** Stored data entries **
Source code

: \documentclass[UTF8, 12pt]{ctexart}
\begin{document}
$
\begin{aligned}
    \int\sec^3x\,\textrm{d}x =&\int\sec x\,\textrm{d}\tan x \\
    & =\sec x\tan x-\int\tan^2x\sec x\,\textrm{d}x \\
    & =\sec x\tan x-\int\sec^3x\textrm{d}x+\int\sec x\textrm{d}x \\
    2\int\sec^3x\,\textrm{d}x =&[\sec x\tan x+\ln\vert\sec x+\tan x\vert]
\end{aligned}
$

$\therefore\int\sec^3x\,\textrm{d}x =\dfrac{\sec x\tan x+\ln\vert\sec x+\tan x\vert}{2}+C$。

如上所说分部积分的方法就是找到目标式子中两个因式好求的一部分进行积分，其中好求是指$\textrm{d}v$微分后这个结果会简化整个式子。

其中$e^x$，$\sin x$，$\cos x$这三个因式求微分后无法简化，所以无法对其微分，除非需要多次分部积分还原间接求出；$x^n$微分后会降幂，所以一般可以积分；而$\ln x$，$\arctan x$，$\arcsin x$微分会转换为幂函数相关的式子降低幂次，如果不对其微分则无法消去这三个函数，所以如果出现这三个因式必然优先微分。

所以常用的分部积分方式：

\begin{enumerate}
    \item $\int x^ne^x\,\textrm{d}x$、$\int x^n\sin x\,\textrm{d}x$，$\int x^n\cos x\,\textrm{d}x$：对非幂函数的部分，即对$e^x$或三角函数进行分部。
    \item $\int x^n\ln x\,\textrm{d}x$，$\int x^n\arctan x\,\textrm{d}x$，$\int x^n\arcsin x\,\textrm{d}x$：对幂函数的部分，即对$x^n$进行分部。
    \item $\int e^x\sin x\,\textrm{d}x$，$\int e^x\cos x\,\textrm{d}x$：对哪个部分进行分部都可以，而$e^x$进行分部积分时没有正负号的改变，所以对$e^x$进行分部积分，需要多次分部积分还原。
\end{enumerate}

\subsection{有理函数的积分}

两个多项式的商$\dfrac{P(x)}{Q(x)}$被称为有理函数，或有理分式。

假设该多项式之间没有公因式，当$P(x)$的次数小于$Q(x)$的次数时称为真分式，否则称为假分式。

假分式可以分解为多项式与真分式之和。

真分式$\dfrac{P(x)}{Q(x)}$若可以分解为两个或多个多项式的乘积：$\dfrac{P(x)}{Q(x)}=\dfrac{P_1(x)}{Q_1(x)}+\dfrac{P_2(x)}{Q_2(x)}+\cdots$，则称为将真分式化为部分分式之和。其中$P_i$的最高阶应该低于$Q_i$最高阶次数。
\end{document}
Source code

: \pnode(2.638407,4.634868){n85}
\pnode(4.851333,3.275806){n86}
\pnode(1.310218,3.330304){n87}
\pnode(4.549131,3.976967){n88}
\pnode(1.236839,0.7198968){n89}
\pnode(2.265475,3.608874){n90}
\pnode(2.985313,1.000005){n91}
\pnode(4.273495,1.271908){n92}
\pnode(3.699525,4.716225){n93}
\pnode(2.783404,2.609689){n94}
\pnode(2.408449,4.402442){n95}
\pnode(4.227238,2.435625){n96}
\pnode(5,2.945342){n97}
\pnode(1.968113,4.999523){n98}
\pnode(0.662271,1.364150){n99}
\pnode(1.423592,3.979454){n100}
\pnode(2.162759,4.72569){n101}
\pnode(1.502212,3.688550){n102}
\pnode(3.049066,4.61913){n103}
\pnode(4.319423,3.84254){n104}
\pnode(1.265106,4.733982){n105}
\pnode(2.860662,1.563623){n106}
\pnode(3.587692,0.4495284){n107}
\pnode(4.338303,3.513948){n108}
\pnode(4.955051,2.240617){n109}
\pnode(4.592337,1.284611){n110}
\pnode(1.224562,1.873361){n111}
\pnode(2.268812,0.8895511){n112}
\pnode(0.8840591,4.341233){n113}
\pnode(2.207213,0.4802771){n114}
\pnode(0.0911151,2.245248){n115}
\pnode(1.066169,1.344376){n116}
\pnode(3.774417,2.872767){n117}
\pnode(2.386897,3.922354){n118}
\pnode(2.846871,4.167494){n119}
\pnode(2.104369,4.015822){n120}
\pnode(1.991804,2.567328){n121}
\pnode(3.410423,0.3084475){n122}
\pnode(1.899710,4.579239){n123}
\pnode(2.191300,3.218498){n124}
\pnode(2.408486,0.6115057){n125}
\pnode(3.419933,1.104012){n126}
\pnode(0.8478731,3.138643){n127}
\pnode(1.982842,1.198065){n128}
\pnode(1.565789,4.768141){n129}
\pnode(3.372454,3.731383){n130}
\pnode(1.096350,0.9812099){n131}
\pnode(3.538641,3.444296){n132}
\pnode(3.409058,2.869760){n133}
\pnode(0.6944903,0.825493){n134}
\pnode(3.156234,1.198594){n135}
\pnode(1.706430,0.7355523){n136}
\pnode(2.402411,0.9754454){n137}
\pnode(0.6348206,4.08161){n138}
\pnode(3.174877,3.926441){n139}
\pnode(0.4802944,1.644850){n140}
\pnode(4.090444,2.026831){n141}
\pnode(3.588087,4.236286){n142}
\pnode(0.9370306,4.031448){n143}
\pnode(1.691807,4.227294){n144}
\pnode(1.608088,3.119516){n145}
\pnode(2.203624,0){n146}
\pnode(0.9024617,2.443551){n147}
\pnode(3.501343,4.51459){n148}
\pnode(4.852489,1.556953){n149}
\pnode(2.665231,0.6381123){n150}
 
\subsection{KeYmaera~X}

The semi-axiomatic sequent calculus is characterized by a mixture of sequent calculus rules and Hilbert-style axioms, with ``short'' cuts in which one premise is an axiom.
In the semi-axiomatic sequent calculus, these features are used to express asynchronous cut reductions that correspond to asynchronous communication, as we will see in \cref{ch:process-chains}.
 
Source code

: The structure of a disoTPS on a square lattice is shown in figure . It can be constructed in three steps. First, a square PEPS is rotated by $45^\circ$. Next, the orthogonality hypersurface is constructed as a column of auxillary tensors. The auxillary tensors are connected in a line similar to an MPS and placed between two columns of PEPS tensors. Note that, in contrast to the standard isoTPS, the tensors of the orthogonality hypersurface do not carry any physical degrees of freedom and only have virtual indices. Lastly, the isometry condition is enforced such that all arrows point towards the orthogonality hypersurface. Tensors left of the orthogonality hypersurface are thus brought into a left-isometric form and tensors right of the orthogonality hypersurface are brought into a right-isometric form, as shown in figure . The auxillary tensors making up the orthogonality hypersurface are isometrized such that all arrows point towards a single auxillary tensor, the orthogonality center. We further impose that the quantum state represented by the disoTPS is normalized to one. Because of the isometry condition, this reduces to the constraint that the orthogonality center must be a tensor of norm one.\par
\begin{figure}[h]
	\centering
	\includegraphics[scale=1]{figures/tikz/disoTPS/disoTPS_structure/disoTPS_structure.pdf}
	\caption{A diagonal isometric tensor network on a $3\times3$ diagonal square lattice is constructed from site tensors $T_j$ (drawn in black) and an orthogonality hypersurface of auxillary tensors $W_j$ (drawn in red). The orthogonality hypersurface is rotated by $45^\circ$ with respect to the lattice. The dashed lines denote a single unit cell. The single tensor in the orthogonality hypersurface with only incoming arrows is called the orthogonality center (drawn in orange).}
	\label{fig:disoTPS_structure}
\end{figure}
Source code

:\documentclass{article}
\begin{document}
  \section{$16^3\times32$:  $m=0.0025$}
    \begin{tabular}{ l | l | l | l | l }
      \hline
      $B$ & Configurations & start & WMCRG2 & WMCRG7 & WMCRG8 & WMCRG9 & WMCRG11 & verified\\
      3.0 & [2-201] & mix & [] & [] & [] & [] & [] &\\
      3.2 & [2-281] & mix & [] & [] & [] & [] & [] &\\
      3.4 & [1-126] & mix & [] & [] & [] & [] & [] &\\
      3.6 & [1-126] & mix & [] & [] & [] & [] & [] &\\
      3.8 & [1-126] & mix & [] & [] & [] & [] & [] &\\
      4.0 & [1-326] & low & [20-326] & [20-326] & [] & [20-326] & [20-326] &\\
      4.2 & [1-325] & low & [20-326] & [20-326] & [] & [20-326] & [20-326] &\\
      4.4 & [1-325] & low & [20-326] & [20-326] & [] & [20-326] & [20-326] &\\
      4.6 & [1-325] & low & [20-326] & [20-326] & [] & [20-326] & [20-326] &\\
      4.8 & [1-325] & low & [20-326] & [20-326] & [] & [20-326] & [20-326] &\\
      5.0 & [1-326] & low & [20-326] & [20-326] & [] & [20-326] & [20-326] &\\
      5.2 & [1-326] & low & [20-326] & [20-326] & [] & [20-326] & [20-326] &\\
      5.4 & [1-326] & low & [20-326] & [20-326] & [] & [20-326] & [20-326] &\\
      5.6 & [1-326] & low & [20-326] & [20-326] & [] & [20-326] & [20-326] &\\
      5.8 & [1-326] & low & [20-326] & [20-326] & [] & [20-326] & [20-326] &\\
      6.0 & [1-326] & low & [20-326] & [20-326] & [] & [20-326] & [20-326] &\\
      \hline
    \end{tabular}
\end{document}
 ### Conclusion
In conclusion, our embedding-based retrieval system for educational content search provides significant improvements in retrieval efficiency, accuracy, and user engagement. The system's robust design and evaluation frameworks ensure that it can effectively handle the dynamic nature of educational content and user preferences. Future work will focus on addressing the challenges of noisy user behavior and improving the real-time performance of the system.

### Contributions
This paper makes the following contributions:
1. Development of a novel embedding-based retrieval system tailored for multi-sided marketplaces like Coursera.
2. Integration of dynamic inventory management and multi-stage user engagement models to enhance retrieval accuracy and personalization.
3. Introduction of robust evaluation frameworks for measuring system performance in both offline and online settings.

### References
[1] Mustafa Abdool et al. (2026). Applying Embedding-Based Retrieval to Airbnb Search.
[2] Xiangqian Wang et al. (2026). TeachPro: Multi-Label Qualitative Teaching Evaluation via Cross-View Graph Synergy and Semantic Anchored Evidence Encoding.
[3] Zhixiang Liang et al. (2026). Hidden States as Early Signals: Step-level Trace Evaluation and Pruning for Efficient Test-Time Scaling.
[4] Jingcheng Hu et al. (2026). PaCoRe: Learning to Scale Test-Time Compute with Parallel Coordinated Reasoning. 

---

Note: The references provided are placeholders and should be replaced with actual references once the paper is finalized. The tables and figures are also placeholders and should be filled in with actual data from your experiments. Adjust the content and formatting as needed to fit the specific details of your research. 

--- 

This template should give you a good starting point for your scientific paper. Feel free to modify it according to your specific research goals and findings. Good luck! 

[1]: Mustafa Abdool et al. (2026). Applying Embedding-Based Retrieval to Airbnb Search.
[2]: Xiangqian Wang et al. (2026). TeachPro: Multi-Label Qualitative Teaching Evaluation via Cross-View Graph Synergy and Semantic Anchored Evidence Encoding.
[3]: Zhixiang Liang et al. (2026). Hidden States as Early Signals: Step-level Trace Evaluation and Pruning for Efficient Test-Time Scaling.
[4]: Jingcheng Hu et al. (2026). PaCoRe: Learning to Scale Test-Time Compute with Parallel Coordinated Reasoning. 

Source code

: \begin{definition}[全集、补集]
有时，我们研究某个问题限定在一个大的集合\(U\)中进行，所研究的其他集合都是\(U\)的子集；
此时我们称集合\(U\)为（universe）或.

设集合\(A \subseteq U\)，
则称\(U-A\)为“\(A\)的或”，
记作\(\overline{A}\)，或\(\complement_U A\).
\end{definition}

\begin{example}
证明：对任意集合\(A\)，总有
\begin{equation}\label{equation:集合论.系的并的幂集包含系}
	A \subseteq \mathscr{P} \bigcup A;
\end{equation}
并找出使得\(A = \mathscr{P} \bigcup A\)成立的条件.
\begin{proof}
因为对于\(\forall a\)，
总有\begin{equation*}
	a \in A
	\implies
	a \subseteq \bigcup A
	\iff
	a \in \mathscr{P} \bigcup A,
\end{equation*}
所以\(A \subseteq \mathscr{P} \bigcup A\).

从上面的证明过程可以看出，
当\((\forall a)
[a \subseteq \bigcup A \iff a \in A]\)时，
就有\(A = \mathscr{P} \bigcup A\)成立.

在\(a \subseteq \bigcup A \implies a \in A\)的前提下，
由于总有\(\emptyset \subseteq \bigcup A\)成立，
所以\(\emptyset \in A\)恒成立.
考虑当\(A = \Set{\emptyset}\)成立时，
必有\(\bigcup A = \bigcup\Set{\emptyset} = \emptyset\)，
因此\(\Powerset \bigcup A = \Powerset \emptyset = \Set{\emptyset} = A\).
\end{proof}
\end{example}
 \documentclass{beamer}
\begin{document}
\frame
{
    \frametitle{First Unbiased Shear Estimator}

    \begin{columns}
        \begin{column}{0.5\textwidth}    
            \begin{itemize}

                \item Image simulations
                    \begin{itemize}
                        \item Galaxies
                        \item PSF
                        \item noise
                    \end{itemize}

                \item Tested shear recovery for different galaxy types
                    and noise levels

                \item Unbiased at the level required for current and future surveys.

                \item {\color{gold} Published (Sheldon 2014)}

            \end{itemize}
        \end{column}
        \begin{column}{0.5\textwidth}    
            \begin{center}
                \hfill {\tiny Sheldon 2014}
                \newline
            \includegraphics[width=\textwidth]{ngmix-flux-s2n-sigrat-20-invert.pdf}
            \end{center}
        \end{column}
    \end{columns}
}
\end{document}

** GOAL OF THE EXERCISE **
Check each line of the entries, and copy the ones that contain "Learning".

** ANSWER SPACE **
[4] Jingcheng Hu et al. (2026). PaCoRe: Learning to Scale Test-Time Compute with Parallel Coordinated Reasoning. 
[4]: Jingcheng Hu et al. (2026). PaCoRe: Learning to Scale Test-Time Compute with Parallel Coordinated Reasoning. 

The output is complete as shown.